A casi nadie convenció ayer la declaración de la renta de Rajoy. Yo, ni la miré. ¿Para qué? Nunca me ha parecido un ladrón ni un sinvergüenza. Pero tampoco alguien sin hipotecas, libre para extirpar el mal de su partido. Y ahí radica el problema; no en su declaración.
Es un problema doble; por una parte, la existencia de aprovechados que se arriman a la política para tocar dinero fácil y, por otra, la financiación de partidos que permite una opacidad a la que no terminan de hacer frente los responsables públicos.
Si ayer querían lanzar un mensaje de transparencia, llegan tarde. No es que no sea loable. Cualquier persona pagada con dinero público debiera tener accesible sus ingresos. Hasta los folios deberían ser fiscalizables no solo por la Administración sino también por los ciudadanos particulares, ahora que la tecnología lo permite de forma fácil y gratuita.
Sin embargo, se niegan datos de sueldos, contratos o gastos a cargo del erario público sin razón de peso. Y, acostumbrados como estamos al choriceo vil tras un telón injustificado, todo nos sabe a poco.

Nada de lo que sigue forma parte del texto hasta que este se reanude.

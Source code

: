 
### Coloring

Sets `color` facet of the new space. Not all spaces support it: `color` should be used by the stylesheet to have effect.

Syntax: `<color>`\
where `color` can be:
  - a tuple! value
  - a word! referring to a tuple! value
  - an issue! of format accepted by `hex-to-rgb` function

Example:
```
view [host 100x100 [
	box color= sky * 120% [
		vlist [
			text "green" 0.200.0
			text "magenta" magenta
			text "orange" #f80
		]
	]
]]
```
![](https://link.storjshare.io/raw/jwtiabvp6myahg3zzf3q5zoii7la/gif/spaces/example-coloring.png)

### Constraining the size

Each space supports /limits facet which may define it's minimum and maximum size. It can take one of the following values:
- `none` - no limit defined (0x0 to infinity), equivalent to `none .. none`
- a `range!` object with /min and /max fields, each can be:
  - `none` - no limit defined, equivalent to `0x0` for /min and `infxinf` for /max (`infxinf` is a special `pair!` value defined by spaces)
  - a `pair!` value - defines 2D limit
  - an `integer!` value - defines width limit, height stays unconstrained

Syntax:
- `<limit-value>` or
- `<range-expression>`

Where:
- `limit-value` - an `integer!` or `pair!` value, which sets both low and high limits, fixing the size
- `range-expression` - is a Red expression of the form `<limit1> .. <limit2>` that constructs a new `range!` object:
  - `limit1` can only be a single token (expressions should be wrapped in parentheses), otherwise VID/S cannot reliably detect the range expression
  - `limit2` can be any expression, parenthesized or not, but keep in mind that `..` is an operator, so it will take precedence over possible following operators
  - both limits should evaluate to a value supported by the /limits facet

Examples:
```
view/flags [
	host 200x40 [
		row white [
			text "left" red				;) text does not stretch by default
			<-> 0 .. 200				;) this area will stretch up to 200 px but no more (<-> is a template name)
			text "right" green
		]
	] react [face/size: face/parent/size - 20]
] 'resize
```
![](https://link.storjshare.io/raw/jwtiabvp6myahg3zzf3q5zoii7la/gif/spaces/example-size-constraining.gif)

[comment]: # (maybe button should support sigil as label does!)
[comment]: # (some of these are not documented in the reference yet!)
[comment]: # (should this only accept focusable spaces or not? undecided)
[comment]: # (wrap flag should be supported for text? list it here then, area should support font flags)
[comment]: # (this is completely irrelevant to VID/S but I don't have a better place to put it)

Necesitamos transparencia retroactiva y responsabilidad presente. Bien lo sabemos en Valencia en un fin de semana de carnaval donde algunos se refugiaron en la máscara del email para desmantelar la televisión.
Desde allí se habían gastado millones y millones sin control de ningún tipo hasta convertir el Ente en un enfermo famélico y anquilosado pero no encontraron más urgencia que despedir a quienes no eran responsables de ese mal. A los otros, ni tocarlos.
Si no cuela el destape de Rajoy es porque nos quieren convencer de que es suficiente con mostrar un dedo de la mano a quien se le ha ocultado la realidad de las finanzas públicas con un espeso burka durante décadas. Queremos verlo todo. Sin taparrabos. En carne viva. Y que los pésimos gestores asuman su culpa junto a los penalmente responsables. Cualquier otra cosa será una broma.